Westwood especially had good reason to feel disgruntled. They were understandably concerned that saddling their fresh, innovative new game with the label of sequel would cause it to be overlooked. The fact was, the sequel billing made no sense whatsoever, no matter how you looked at it. While both games were, in whole or in part, strategy games that ran in real time, their personalities were otherwise about as different as it was possible for two games to be. By no means could one imagine a fan of Cryo’s plot-heavy, literary take on Dune automatically embracing Westwood’s action-heavy, militaristic effort. Nor did the one game follow on from the other in the sense of plot chronology; both games depict the very same events from the novel, albeit with radically different sensibilities.
The press too was shocked to learn that a sequel to Cryo’s Dune was due to be released the very same year as its predecessor. “This has got to be a new world record for the fastest ever followup,” wrote the British gaming magazine The One a few weeks after the first Dune‘s release. “Unlike the more adventure-based original, Dune II is expected to be more of a managerial experience comparable to (if anything) the likes of SimCity, as the two warring houses of Atreides and Harkonnen attempt to mine as much spice as possible and blow each other up at the same time.”
It was, on the whole, about as good a description of Dune II as any that appeared in print at the time.

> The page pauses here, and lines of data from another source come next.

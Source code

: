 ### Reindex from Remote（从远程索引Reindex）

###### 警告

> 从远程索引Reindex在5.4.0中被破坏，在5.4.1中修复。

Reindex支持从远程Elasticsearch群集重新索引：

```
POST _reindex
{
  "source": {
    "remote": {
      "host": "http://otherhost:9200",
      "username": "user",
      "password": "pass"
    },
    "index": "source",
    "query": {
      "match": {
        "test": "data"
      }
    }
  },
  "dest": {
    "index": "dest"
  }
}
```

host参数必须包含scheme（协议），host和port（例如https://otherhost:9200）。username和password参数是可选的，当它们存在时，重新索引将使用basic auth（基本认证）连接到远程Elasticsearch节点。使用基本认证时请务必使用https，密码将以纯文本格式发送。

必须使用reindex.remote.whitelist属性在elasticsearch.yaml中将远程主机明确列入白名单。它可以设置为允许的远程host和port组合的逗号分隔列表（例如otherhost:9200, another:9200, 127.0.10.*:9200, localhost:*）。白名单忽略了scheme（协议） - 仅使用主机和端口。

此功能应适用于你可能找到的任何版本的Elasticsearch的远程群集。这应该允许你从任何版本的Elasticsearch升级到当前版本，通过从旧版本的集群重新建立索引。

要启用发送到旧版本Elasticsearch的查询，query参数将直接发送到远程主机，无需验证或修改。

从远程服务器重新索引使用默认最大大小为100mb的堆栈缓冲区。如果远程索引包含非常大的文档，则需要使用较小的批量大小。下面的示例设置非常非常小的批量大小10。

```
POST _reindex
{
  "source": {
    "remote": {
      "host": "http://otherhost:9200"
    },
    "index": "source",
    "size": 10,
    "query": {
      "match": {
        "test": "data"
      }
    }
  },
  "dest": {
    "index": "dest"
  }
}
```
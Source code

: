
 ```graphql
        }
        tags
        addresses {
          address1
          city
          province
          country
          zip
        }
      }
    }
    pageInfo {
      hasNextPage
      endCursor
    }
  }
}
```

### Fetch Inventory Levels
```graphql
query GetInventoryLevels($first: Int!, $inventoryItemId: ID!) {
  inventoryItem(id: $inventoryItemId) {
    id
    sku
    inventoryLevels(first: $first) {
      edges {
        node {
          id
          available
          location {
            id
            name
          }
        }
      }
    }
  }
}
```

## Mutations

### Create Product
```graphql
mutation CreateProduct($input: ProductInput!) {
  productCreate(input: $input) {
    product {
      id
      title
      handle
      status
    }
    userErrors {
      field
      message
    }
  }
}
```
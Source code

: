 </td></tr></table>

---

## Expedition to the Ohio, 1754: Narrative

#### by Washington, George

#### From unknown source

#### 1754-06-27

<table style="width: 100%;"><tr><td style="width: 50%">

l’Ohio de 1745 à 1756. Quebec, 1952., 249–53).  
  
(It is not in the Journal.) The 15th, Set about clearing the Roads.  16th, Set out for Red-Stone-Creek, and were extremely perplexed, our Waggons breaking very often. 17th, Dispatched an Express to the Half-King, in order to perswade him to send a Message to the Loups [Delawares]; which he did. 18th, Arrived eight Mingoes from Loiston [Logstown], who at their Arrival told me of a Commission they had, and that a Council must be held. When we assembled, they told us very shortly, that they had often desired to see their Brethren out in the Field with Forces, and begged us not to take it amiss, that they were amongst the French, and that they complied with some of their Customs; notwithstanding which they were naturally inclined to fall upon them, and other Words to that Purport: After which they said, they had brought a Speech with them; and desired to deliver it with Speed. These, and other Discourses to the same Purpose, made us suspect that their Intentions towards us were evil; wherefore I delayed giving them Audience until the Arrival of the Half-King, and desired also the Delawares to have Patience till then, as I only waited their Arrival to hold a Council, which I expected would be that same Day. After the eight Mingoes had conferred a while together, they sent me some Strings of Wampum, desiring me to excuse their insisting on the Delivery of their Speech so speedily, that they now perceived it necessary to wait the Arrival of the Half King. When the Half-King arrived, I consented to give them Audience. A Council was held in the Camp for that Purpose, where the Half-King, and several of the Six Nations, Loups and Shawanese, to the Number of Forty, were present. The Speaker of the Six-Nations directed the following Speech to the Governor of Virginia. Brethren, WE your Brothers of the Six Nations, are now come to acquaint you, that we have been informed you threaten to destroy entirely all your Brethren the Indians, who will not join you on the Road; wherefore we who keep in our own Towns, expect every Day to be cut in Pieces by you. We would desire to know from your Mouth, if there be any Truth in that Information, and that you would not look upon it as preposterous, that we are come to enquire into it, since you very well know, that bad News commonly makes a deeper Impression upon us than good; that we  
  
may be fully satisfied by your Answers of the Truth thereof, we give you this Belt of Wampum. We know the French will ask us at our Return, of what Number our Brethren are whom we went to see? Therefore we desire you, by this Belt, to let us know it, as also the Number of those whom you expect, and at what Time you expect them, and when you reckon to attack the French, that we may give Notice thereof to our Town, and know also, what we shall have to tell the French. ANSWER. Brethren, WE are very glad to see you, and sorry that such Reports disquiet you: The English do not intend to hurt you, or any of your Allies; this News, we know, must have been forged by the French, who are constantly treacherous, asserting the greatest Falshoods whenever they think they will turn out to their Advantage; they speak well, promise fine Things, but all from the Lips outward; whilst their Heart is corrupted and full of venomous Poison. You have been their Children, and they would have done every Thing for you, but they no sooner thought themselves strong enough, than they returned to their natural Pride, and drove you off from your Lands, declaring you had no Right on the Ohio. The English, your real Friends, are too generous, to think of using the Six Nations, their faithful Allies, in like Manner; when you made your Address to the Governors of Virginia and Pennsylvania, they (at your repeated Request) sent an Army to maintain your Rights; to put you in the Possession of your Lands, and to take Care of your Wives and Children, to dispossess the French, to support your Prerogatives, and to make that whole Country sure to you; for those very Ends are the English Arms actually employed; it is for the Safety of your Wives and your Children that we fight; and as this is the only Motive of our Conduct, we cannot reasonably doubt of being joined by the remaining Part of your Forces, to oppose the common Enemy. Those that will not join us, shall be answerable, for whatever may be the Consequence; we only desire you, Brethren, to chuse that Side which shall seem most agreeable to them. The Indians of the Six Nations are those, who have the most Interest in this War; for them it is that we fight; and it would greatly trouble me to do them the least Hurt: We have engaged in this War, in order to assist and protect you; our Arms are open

Not only was the new game dramatically different from its predecessor, but it wasn’t quite like anything at all which anyone had ever seen before, and coming to grips with it wasn’t easy. Legend has it that Brett Sperry started describing Dune II in shorthand as “real-time strategy” very early on, thus providing a new genre with its name. If so, though, Virgin’s marketers didn’t get the memo. They would struggle mightily to describe the game, and what they ended up with took unwieldiness to new heights: a “strategy-based resource-management simulation with a heavy real-time combat element.” Whew! “Real-time strategy” does have a better ring to it, doesn’t it?
These issues of early taxonomy, if you will, are made intensely interesting by Dune II‘s acknowledged status as the real-time-strategy urtext. That is to say that gaming histories generally claim, correctly on the whole in my opinion, that it was the first real-time strategy game ever.
That said, we do need to be careful with our semantics here. There were actually hundreds of computerized strategy games prior to Dune II which happened to be played in real time, not least among them Cryo’s Dune. The neologism of “real-time strategy” (“RTS”) — like, say, those of “interactive fiction” or even “CRPG” — has a specific meaning separate from the meanings of the individual words which comprise it. It has come to denote a very specific type of game — a game that, yes, runs in real time, but also one where players start with a largely blank slate, gather resources, and use them to build a variety of structures. These structures can in turn build military units who can carry out simple orders of the “attack there” or “defend this” stripe autonomously. The whole game plays on an accelerated time scale which yields bursts if not sustained plateaus of activity as frantic as any action game. This combination of qualities is what Westwood invented, not the abstract notion of a strategy game played in real time rather than turns.
Of course, all inventions stand on the shoulders of those that came before, and RTS is no exception. It can be challenging to trace the bits and pieces which would gel together to become Dune II only because there are so darn many of them.
The earliest strategy game to replace turns with real time may have been Utopia, an abstract two-player game of global conquest designed and programmed by Don Daglow for the Intellivision console in 1981. The following year, Dan Bunten’s1 science-fiction-themed Cytron Masters and Chris Crawford’s Roman-themed Legionnaires became the first computer-based strategy games to discard the comfortable round of turns for something more stressful and exciting. Two years later, Brøderbund’s very successful Ancient Art of War exposed the approach to more players than ever before.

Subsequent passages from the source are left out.